The problem with this is that we take two good and competent leaders and judge one negatively because one is not like the other—prioritizing different values, having a different style of leadership, or displaying a different personality from the other. In so doing, what we miss is that we judge our leaders not by whether they are able to do the job, but we judge them by whether or not who they are makes us personally comfortable. Not only does that put the leader in a difficult situation; it makes it difficult for them to lead. Our unreasonable expectations of them are a set up for failure.
Joshua takes his place as leader of Israel at a crucial time. They are about to cross the Jordan River and enter into the Land of Canaan. Just as the people so often complained about Moses, there is no reason to think they will have no complaints against Joshua. Indeed, just as the people in the desert developed selective amnesia over the horrors of slavery subsequently longing for the “flesh pots” of food by the Nile, they will no doubt quickly forget about their frustrations with Moses and hold him up as the ideal leader in contrast to Joshua.
I am certainly not suggesting that leaders should be above criticism, but they should be judged based on the shoes they walk in, not the shoes worn by someone else. When one reads the Bible, God called a variety of people to be judge, king, prophet, and apostle.

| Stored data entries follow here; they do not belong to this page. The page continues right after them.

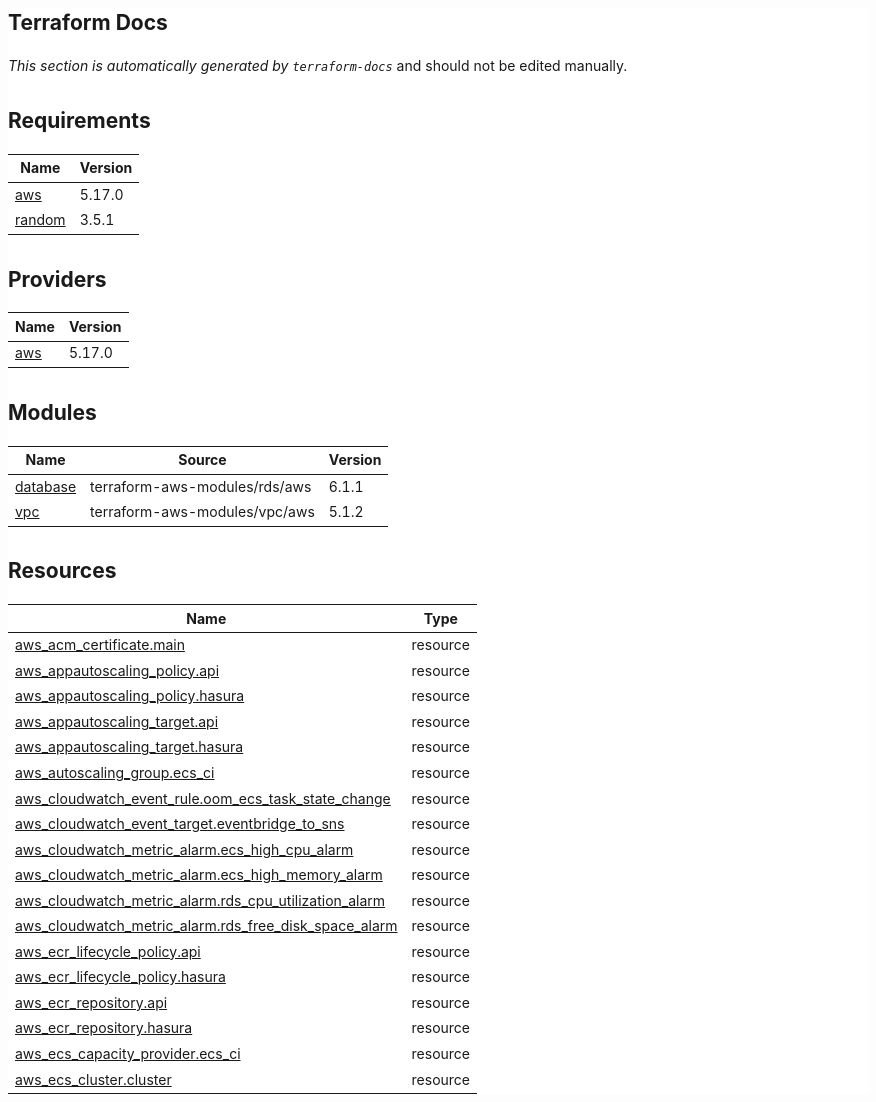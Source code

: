 ## Terraform Docs

_This section is automatically generated by `terraform-docs`_ and should not be edited manually.


## Requirements

| Name | Version |
|------|---------|
| <a name="requirement_aws"></a> [aws](#requirement\_aws) | 5.17.0 |
| <a name="requirement_random"></a> [random](#requirement\_random) | 3.5.1 |

## Providers

| Name | Version |
|------|---------|
| <a name="provider_aws"></a> [aws](#provider\_aws) | 5.17.0 |

## Modules

| Name | Source | Version |
|------|--------|---------|
| <a name="module_database"></a> [database](#module\_database) | terraform-aws-modules/rds/aws | 6.1.1 |
| <a name="module_vpc"></a> [vpc](#module\_vpc) | terraform-aws-modules/vpc/aws | 5.1.2 |

## Resources

| Name | Type |
|------|------|
| [aws_acm_certificate.main](https://registry.terraform.io/providers/hashicorp/aws/5.17.0/docs/resources/acm_certificate) | resource |
| [aws_appautoscaling_policy.api](https://registry.terraform.io/providers/hashicorp/aws/5.17.0/docs/resources/appautoscaling_policy) | resource |
| [aws_appautoscaling_policy.hasura](https://registry.terraform.io/providers/hashicorp/aws/5.17.0/docs/resources/appautoscaling_policy) | resource |
| [aws_appautoscaling_target.api](https://registry.terraform.io/providers/hashicorp/aws/5.17.0/docs/resources/appautoscaling_target) | resource |
| [aws_appautoscaling_target.hasura](https://registry.terraform.io/providers/hashicorp/aws/5.17.0/docs/resources/appautoscaling_target) | resource |
| [aws_autoscaling_group.ecs_ci](https://registry.terraform.io/providers/hashicorp/aws/5.17.0/docs/resources/autoscaling_group) | resource |
| [aws_cloudwatch_event_rule.oom_ecs_task_state_change](https://registry.terraform.io/providers/hashicorp/aws/5.17.0/docs/resources/cloudwatch_event_rule) | resource |
| [aws_cloudwatch_event_target.eventbridge_to_sns](https://registry.terraform.io/providers/hashicorp/aws/5.17.0/docs/resources/cloudwatch_event_target) | resource |
| [aws_cloudwatch_metric_alarm.ecs_high_cpu_alarm](https://registry.terraform.io/providers/hashicorp/aws/5.17.0/docs/resources/cloudwatch_metric_alarm) | resource |
| [aws_cloudwatch_metric_alarm.ecs_high_memory_alarm](https://registry.terraform.io/providers/hashicorp/aws/5.17.0/docs/resources/cloudwatch_metric_alarm) | resource |
| [aws_cloudwatch_metric_alarm.rds_cpu_utilization_alarm](https://registry.terraform.io/providers/hashicorp/aws/5.17.0/docs/resources/cloudwatch_metric_alarm) | resource |
| [aws_cloudwatch_metric_alarm.rds_free_disk_space_alarm](https://registry.terraform.io/providers/hashicorp/aws/5.17.0/docs/resources/cloudwatch_metric_alarm) | resource |
| [aws_ecr_lifecycle_policy.api](https://registry.terraform.io/providers/hashicorp/aws/5.17.0/docs/resources/ecr_lifecycle_policy) | resource |
| [aws_ecr_lifecycle_policy.hasura](https://registry.terraform.io/providers/hashicorp/aws/5.17.0/docs/resources/ecr_lifecycle_policy) | resource |
| [aws_ecr_repository.api](https://registry.terraform.io/providers/hashicorp/aws/5.17.0/docs/resources/ecr_repository) | resource |
| [aws_ecr_repository.hasura](https://registry.terraform.io/providers/hashicorp/aws/5.17.0/docs/resources/ecr_repository) | resource |
| [aws_ecs_capacity_provider.ecs_ci](https://registry.terraform.io/providers/hashicorp/aws/5.17.0/docs/resources/ecs_capacity_provider) | resource |
| [aws_ecs_cluster.cluster](https://registry.terraform.io/providers/hashicorp/aws/5.17.0/docs/resources/ecs_cluster) | resource |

Many years ago, when I was a young associate pastor at a large church, the popular senior pastor who had been there ten years decided to retire. After the new pastor was announced, the following week someone said to me, “NAME has big shoes to fill.” My response was that the new pastor would not be filling the current pastor’s shoes because he was taking them into retirement."
By all means let us judge our leaders. Let’s hold them accountable, but let’s judge by the shoes they actually walk in, not by the shoes we wish they were wearing. Our leaders deserve such consideration and we who follow need to exercise that kind of grace.